Mr. Randall for the Defendant:

1. The costs of a Bill to perpetuate testimony cannot be charged against this defendant. 1 Maddock's Chan. 195. Act of 28 March, 1814, § 26.

2. A person who is attending Court as a juror, is not entitled to fees as a witness. Nor is a Justice of the Peace when officially attending, 6 Binn. 397. The rule must be the same with respect to a member of the bar practising in the Court in which he is called upon to testify.

3. 4. In this case the names of several persons were introduced into the subpoenas by the plaintiff's attorney, after they were taken out of the office. This is a fraud upon the Prothonotary; and the plaintiff ought not to recover any costs for the witnesses in such cases, or for the service of the subpoenas upon them.

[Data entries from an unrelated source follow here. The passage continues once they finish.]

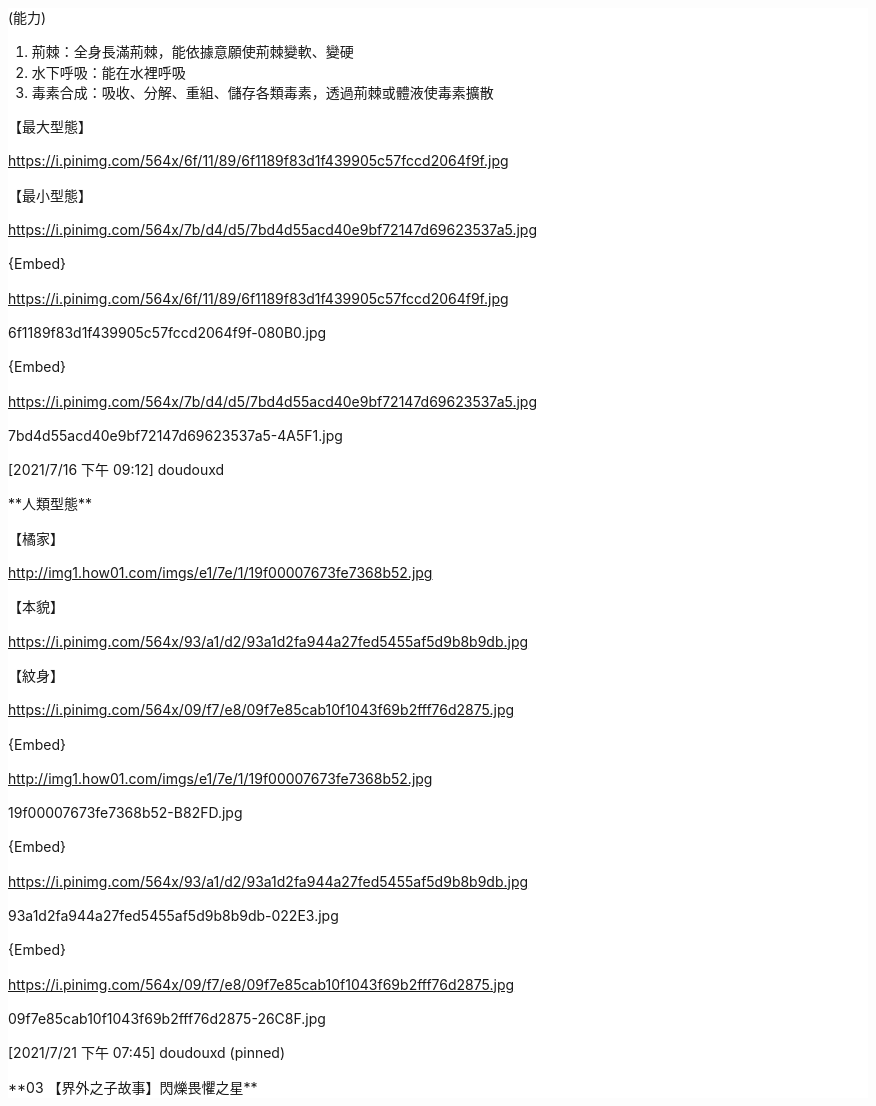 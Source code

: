 (能力)

1. 荊棘：全身長滿荊棘，能依據意願使荊棘變軟、變硬
1. 水下呼吸：能在水裡呼吸
1. 毒素合成：吸收、分解、重組、儲存各類毒素，透過荊棘或體液使毒素擴散

【最大型態】

https://i.pinimg.com/564x/6f/11/89/6f1189f83d1f439905c57fccd2064f9f.jpg

【最小型態】

https://i.pinimg.com/564x/7b/d4/d5/7bd4d55acd40e9bf72147d69623537a5.jpg

{Embed}

https://i.pinimg.com/564x/6f/11/89/6f1189f83d1f439905c57fccd2064f9f.jpg

6f1189f83d1f439905c57fccd2064f9f-080B0.jpg

{Embed}

https://i.pinimg.com/564x/7b/d4/d5/7bd4d55acd40e9bf72147d69623537a5.jpg

7bd4d55acd40e9bf72147d69623537a5-4A5F1.jpg


[2021/7/16 下午 09:12] doudouxd

\*\*人類型態\*\*

【橘家】

http://img1.how01.com/imgs/e1/7e/1/19f00007673fe7368b52.jpg

【本貌】

https://i.pinimg.com/564x/93/a1/d2/93a1d2fa944a27fed5455af5d9b8b9db.jpg

【紋身】

https://i.pinimg.com/564x/09/f7/e8/09f7e85cab10f1043f69b2fff76d2875.jpg

{Embed}

http://img1.how01.com/imgs/e1/7e/1/19f00007673fe7368b52.jpg

19f00007673fe7368b52-B82FD.jpg

{Embed}

https://i.pinimg.com/564x/93/a1/d2/93a1d2fa944a27fed5455af5d9b8b9db.jpg

93a1d2fa944a27fed5455af5d9b8b9db-022E3.jpg

{Embed}

https://i.pinimg.com/564x/09/f7/e8/09f7e85cab10f1043f69b2fff76d2875.jpg

09f7e85cab10f1043f69b2fff76d2875-26C8F.jpg


[2021/7/21 下午 07:45] doudouxd (pinned)

\*\*03 【界外之子故事】閃爍畏懼之星\*\*

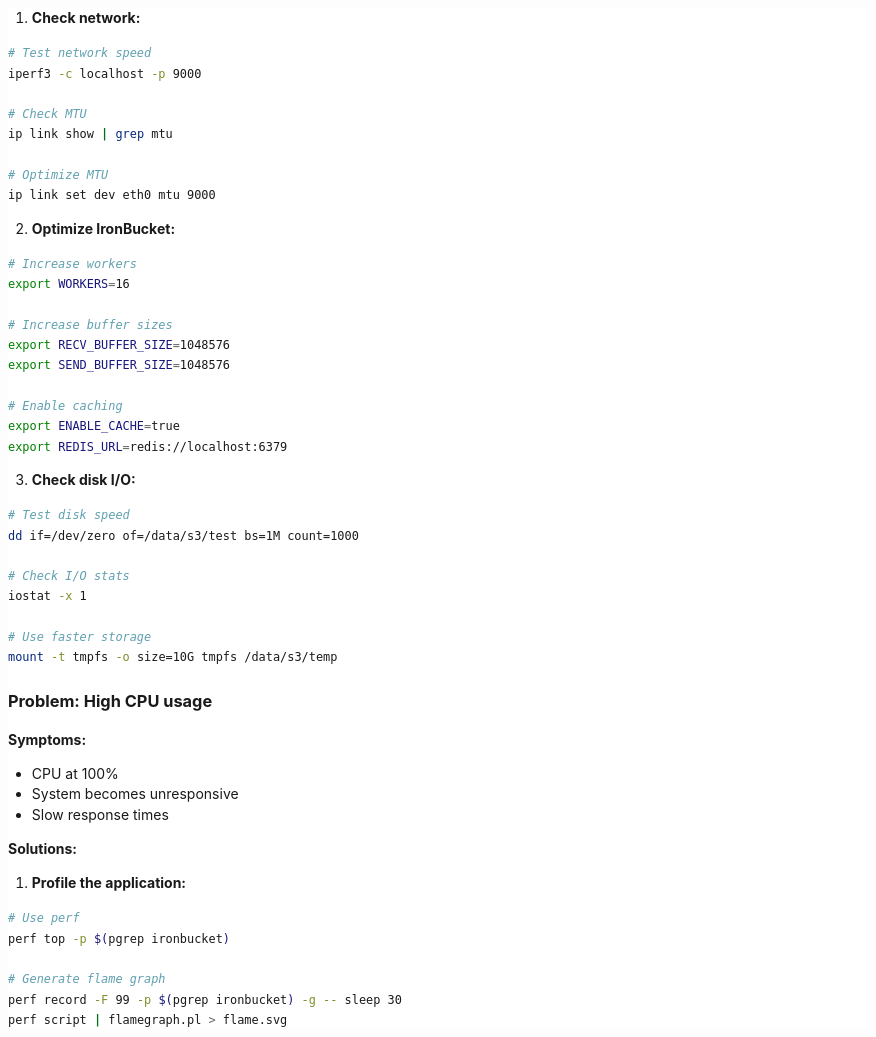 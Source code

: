 1. **Check network:**
```bash
# Test network speed
iperf3 -c localhost -p 9000

# Check MTU
ip link show | grep mtu

# Optimize MTU
ip link set dev eth0 mtu 9000
```

2. **Optimize IronBucket:**
```bash
# Increase workers
export WORKERS=16

# Increase buffer sizes
export RECV_BUFFER_SIZE=1048576
export SEND_BUFFER_SIZE=1048576

# Enable caching
export ENABLE_CACHE=true
export REDIS_URL=redis://localhost:6379
```

3. **Check disk I/O:**
```bash
# Test disk speed
dd if=/dev/zero of=/data/s3/test bs=1M count=1000

# Check I/O stats
iostat -x 1

# Use faster storage
mount -t tmpfs -o size=10G tmpfs /data/s3/temp
```

### Problem: High CPU usage

**Symptoms:**
- CPU at 100%
- System becomes unresponsive
- Slow response times

**Solutions:**

1. **Profile the application:**
```bash
# Use perf
perf top -p $(pgrep ironbucket)

# Generate flame graph
perf record -F 99 -p $(pgrep ironbucket) -g -- sleep 30
perf script | flamegraph.pl > flame.svg
```
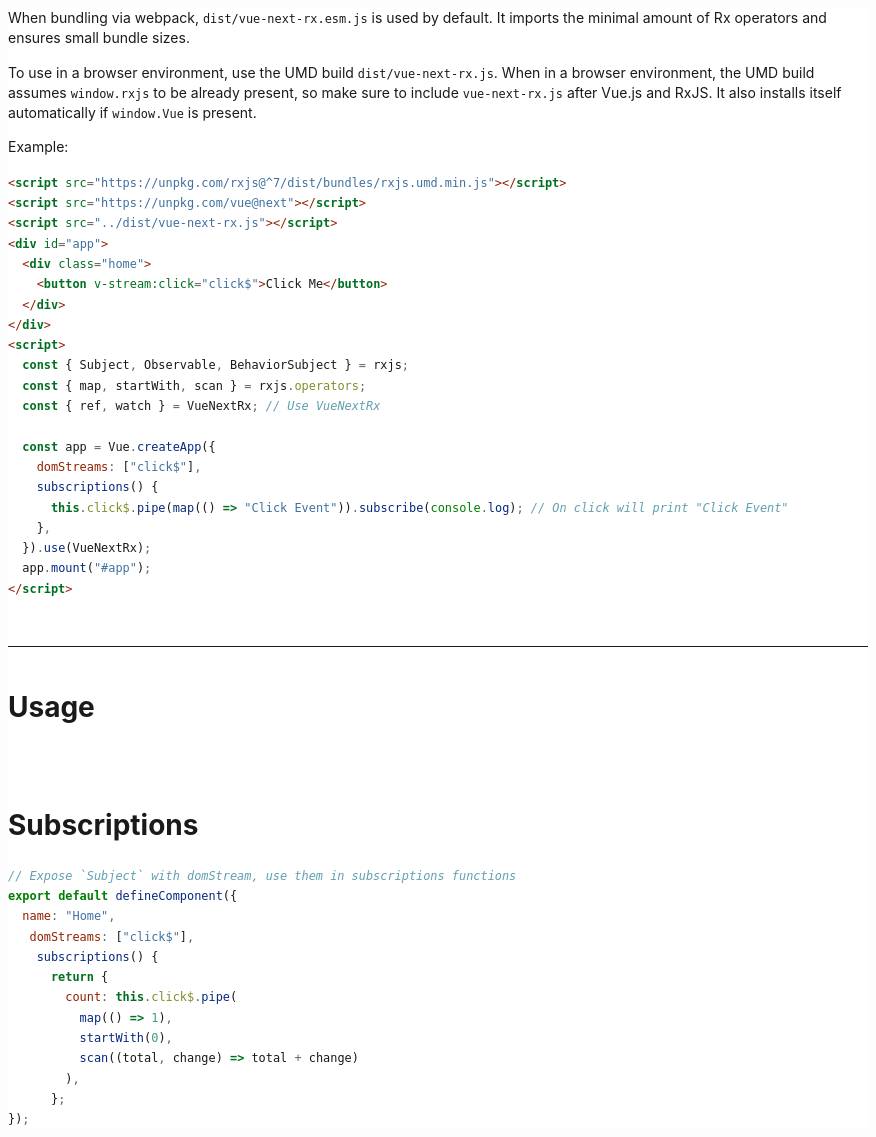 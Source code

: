When bundling via webpack, `dist/vue-next-rx.esm.js` is used by default. It imports the minimal amount of Rx operators and ensures small bundle sizes.

To use in a browser environment, use the UMD build `dist/vue-next-rx.js`. When in a browser environment, the UMD build assumes `window.rxjs` to be already present, so make sure to include `vue-next-rx.js` after Vue.js and RxJS. It also installs itself automatically if `window.Vue` is present.

Example:

```html
<script src="https://unpkg.com/rxjs@^7/dist/bundles/rxjs.umd.min.js"></script>
<script src="https://unpkg.com/vue@next"></script>
<script src="../dist/vue-next-rx.js"></script>
<div id="app">
  <div class="home">
    <button v-stream:click="click$">Click Me</button>
  </div>
</div>
<script>
  const { Subject, Observable, BehaviorSubject } = rxjs;
  const { map, startWith, scan } = rxjs.operators;
  const { ref, watch } = VueNextRx; // Use VueNextRx

  const app = Vue.createApp({
    domStreams: ["click$"],
    subscriptions() {
      this.click$.pipe(map(() => "Click Event")).subscribe(console.log); // On click will print "Click Event"
    },
  }).use(VueNextRx);
  app.mount("#app");
</script>
```

<br />

---

# Usage

<br />

# Subscriptions

```js
// Expose `Subject` with domStream, use them in subscriptions functions
export default defineComponent({
  name: "Home",
   domStreams: ["click$"],
    subscriptions() {
      return {
        count: this.click$.pipe(
          map(() => 1),
          startWith(0),
          scan((total, change) => total + change)
        ),
      };
});
```
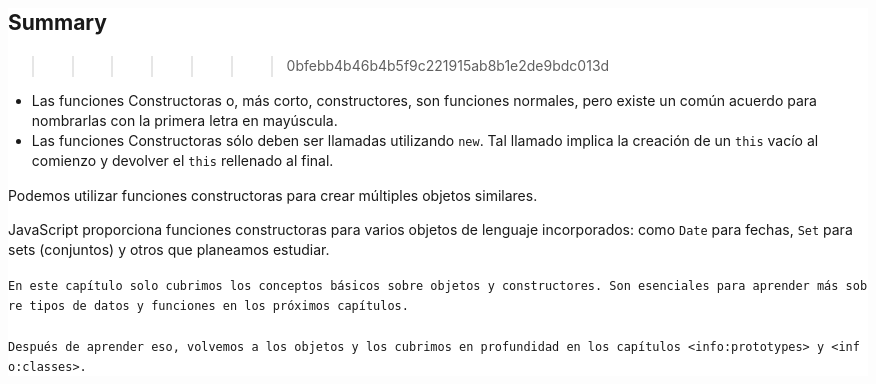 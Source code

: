 ## Summary
>>>>>>> 0bfebb4b46b4b5f9c221915ab8b1e2de9bdc013d

- Las funciones Constructoras o, más corto, constructores, son funciones normales, pero existe un común acuerdo para nombrarlas con la primera letra en mayúscula.
- Las funciones Constructoras sólo deben ser llamadas utilizando `new`. Tal llamado implica la creación de un `this` vacío al comienzo y devolver el `this` rellenado al final.

Podemos utilizar funciones constructoras para crear múltiples objetos similares.

JavaScript proporciona funciones constructoras para varios objetos de lenguaje incorporados: como `Date` para fechas, `Set` para sets (conjuntos) y otros que planeamos estudiar.

```smart header="Objetos, volveremos!"
En este capítulo solo cubrimos los conceptos básicos sobre objetos y constructores. Son esenciales para aprender más sobre tipos de datos y funciones en los próximos capítulos.

Después de aprender eso, volvemos a los objetos y los cubrimos en profundidad en los capítulos <info:prototypes> y <info:classes>.
```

[HUSTON, J.-It is the constant practice to add names; and the Prothonotary cannot be injured if the legal fee is paid for every witness.

ROGERS, J.-The practice prevails throughout the state. Blank subpoenas are frequently taken out.

GIBSON, C. J.-There can be no doubt of the propriety of these charges.]

5. If a witness does not attend the taxation of costs, after notice, the presumption is that he relinquishes his fees. A party ought not to be allowed to prove the attendance of witnesses; since he receives their costs in the first instance.

[HUSTON, J.-It is certainly not necessary to produce the witnesses. If their attendance is proved by any competent person, it is sufficient. Even if the witness should be unable to state the number of days he attended, I think the fact might be proved aliunde.]

6. The act of Assembly which gives fees to witnesses, speaks of "each day's attendance in Court." I understand that it is the practice in the District Court not to allow for attendance on taxation.